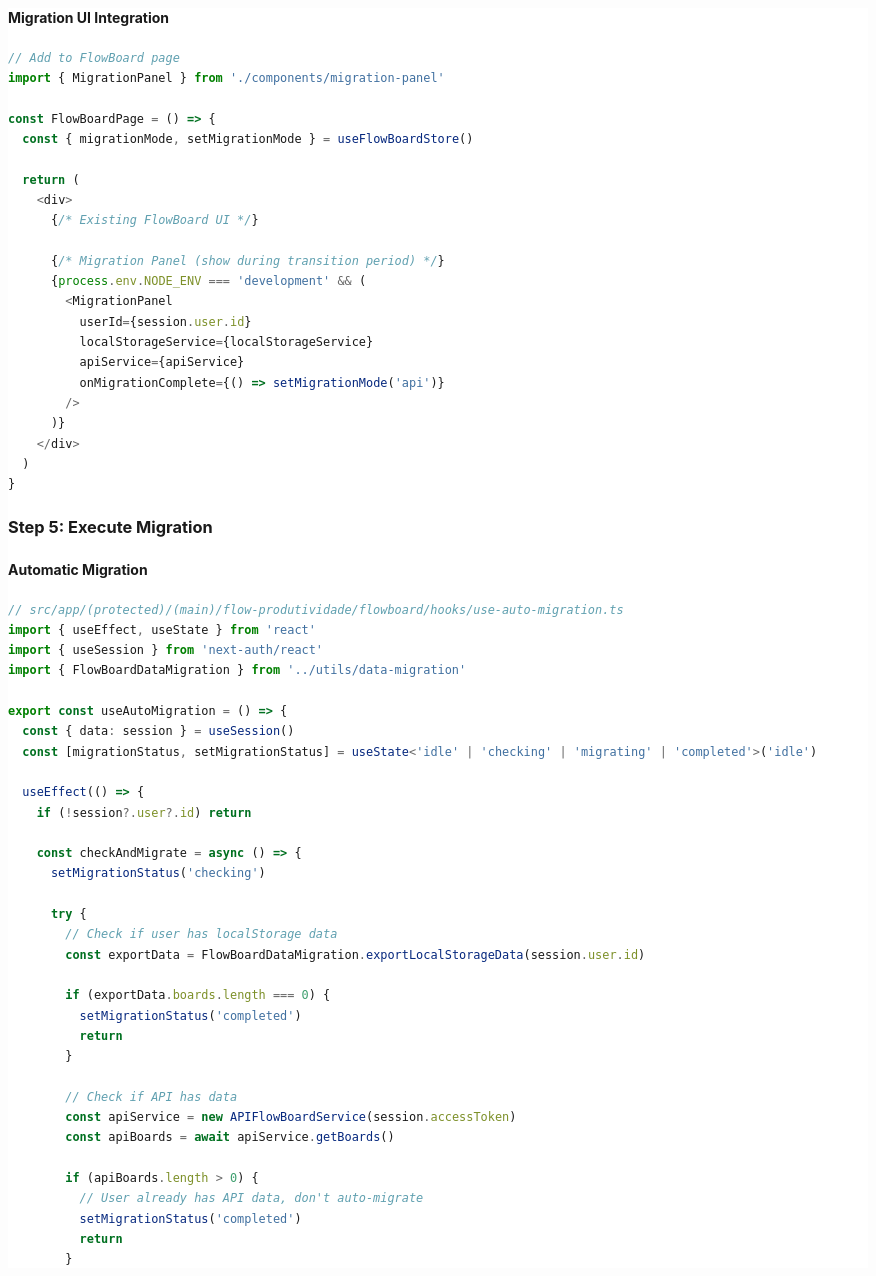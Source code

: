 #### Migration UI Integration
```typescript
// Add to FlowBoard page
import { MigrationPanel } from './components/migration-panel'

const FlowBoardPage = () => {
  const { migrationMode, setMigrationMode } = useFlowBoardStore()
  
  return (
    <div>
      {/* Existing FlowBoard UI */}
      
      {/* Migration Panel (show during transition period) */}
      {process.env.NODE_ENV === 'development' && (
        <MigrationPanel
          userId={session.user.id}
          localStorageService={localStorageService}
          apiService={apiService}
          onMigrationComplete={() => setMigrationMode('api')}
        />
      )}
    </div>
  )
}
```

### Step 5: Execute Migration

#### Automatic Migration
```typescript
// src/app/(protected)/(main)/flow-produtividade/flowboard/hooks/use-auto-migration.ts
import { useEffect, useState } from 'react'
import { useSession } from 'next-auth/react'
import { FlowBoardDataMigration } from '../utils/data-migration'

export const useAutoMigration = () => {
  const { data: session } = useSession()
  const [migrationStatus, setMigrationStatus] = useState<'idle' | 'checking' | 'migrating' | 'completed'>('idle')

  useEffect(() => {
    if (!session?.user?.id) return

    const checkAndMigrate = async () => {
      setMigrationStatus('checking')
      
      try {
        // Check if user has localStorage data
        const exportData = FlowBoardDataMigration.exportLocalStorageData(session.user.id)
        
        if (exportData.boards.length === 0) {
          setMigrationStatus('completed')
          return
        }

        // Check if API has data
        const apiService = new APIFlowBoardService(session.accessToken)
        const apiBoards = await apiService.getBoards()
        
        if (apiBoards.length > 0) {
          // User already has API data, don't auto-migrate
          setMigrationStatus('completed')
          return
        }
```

- - - -

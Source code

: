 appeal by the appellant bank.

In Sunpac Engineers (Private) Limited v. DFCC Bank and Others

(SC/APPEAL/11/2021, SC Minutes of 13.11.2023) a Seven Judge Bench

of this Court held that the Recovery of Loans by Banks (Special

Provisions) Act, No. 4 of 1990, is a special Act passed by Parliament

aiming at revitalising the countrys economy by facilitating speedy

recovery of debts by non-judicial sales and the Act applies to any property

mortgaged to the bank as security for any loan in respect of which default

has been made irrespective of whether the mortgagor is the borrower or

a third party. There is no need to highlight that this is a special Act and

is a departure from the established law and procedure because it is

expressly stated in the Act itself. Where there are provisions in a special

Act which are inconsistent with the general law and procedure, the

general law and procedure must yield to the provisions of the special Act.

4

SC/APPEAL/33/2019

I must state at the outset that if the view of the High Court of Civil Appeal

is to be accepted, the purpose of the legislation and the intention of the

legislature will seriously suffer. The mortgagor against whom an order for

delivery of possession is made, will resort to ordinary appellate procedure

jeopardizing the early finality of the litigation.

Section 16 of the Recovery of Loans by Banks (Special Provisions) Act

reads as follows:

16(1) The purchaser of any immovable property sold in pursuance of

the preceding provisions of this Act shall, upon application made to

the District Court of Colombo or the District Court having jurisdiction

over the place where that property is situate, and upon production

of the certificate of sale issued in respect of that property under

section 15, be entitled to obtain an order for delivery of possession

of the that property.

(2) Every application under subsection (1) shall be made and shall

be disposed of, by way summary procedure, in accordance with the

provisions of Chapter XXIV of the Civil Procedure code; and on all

- - - -

◆ BRIEF
Throughout the material above, count each line holding "this" and answer with the total alone.

◆ PROBLEM SOLUTION
3